What about the Palestinian national movement? Can it stop Israel? The Palestinian Authority (PA) elite has basically co-opted Fatah politically and severely curtailed and diminished its field of independent political maneuver. Fatah has no strategy or plan to get Palestinians out of the current crisis.[3] [PA Chairman and Fatah leader] Mahmoud Abbas and [PA Prime Minister] Salam Fayyad’s legitimacy in the eyes of the ‘international community’ (the U.S. and its EU backers) is the result of partnering with the occupation not ending it. There is, so to speak, no secular Palestinian national movement any longer. One elite figure after another in the PA competes in finding ways to ‘develop,’ ‘build institutions,’ and uplift Palestine without tackling the root cause of the problem for millions of Palestinians: the occupation regime itself.
Reality of Occupation
These fantasy schemes ignore hundreds of checkpoints and roadblocks, hundreds of kilometers of annexation Wall, hundreds of weekly Israeli army raids and arrests, 11 thousand Palestinian prisoners, and daily obstructions, humiliations, and reductions of human life. America actively supports this status quo, not only by injecting funds both directly and indirectly (through the EU and its Arab allies).
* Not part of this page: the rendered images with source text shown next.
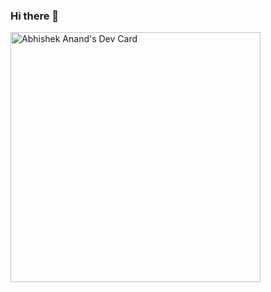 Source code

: ### Hi there 👋

<a href="https://app.daily.dev/trycatchjs"><img src="https://api.daily.dev/devcards/cbb4d30e3e4b4810934d5f0fdc2f523c.png?r=m5z" width="400" alt="Abhishek Anand's Dev Card"/></a>

<!--
**java2anand/java2anand** is a ✨ _special_ ✨ repository because its `README.md` (this file) appears on your GitHub profile.

Here are some ideas to get you started:

- 🔭 I’m currently working on ...
- 🌱 I’m currently learning ...
- 👯 I’m looking to collaborate on ...
- 🤔 I’m looking for help with ...
- 💬 Ask me about ...
- 📫 How to reach me: ...
- 😄 Pronouns: ...
- ⚡ Fun fact: ...
-->
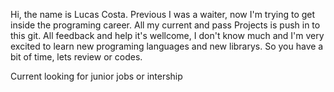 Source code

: Hi, the name is Lucas Costa.
Previous  I was a waiter, now I'm trying to get inside the programing career.
All my current and pass Projects is push in to this git.
All feedback and help it's wellcome, I don't know much and I'm very excited to learn new programing languages and new librarys.
So you have a bit of time, lets review or codes.


Current looking for junior jobs or intership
But also militarily: by training Palestinian forces in terrorizing and torturing their own and crushing their will to resist (how can the PA honestly call for the boycott of Israeli settlement products when it daily does Israel’s bidding in the West Bank?). Funds buy off elite complicity and security training and coordination with Israel crushes Hamas and Islamic Jihad and imprisons hundreds of their men and women every month. Every day Abbas and his dependents speak against a third intifada and obstruct mass rage against Israel. If the third intifada ever comes, it will have to face not only Israel’s brutal army but its own internal Palestinian enemies as well: President Abbas and General Dayton’s foreign-trained colonial enforcers.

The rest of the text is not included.